Monday, July 11, 2022

Bracing for Earnings

After months of broader economic worries, investors are about to narrow their focus to corporate fundamentals.

In recent years, quarterly earnings seasons have usually provided a positive reminder about corporate health. Even in the face of inflation, corporate profit margins held up well.

That could be about to change. While energy companies are still forecast to post expanding margins from a year ago, every other sector is likely to see compressed margins, according to FactSet. Based on the consensus Wall Street estimates, FactSet forecasts the S&P 500's second-quarter net margin at 12.4%, below the year-ago figure of 13.1%.

"In our view, this could be one of the more influential earnings seasons since the depths of the pandemic," Ameriprise Global Market Strategist Anthony Saglimbene wrote today. While stocks haven't exactly had a banner year, earnings reports in the first quarter were one of the few positives, he notes.

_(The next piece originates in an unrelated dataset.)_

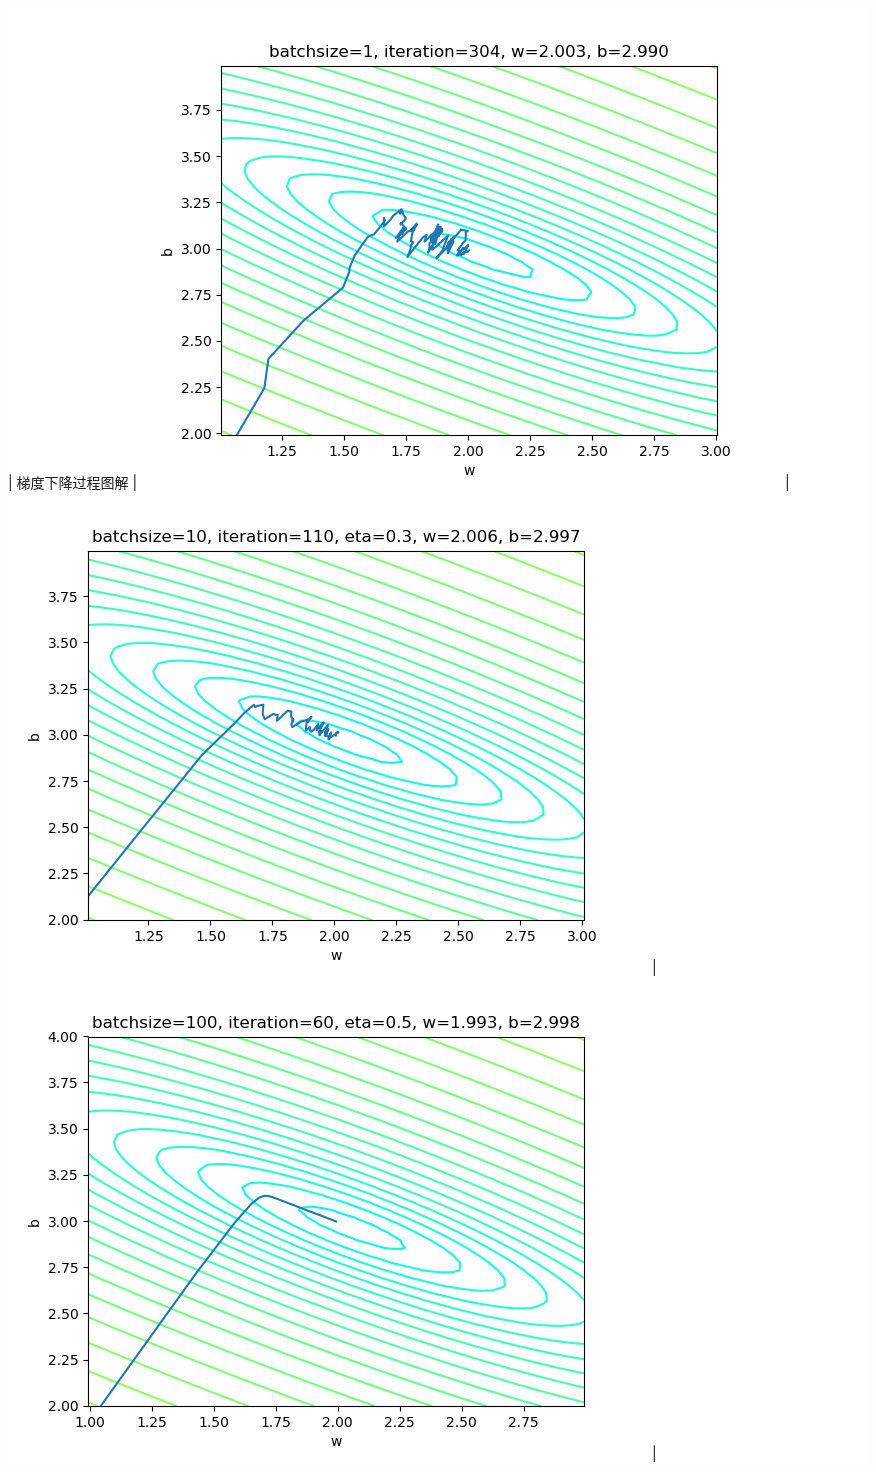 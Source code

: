 | 梯度下降过程图解 | ![](../.gitbook/assets/image%20%2831%29.png)  | ![](../.gitbook/assets/image%20%2828%29.png)  | ![](../.gitbook/assets/image%20%2820%29.png)  |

Here's more from Saglimbene: 

Strong demand and the ability to protect profit margins were key dynamics several U.S. companies pointed to in Q1, which helped S&P 500 companies to surpass first quarter estimates by a meaningful amount. And while that development didn’t really help stock prices over the previous earnings season, we would argue stock declines may have been worse in the second quarter if not for companies' continued ability to hurdle above analyst profit estimates. But as recession odds in the U.S. and abroad have grown and cooling demand is now a top-of-mind concern for investors, what companies have to say about their business outlooks over the coming weeks should take on an added degree of significance.

All told, analysts are expecting overall S&P 500 earnings growth of 4.3% in the second quarter. That would be the lowest figure since the last quarter of 2020, when the economy was just beginning to recover from pandemic quarantines. 

To be sure, investors have been bracing for the slowdown. And that's a big reason why the S&P 500 is down 19% this year. The S&P 500 currently trades at just 16.3 times expected earnings for the next 12 months.  A year ago, heading into earnings season, the P/E was 21.4. Earnings have continued to grow over the last year, so it's that multiple compression that explains stocks' big losses. Investors are paying less for every dollar of earnings. 

There are lots of factors to blame for the weakening sentiment, most notably rate hikes. The next round of earnings reports will go a long way in determining how much weaker the sentiment gets.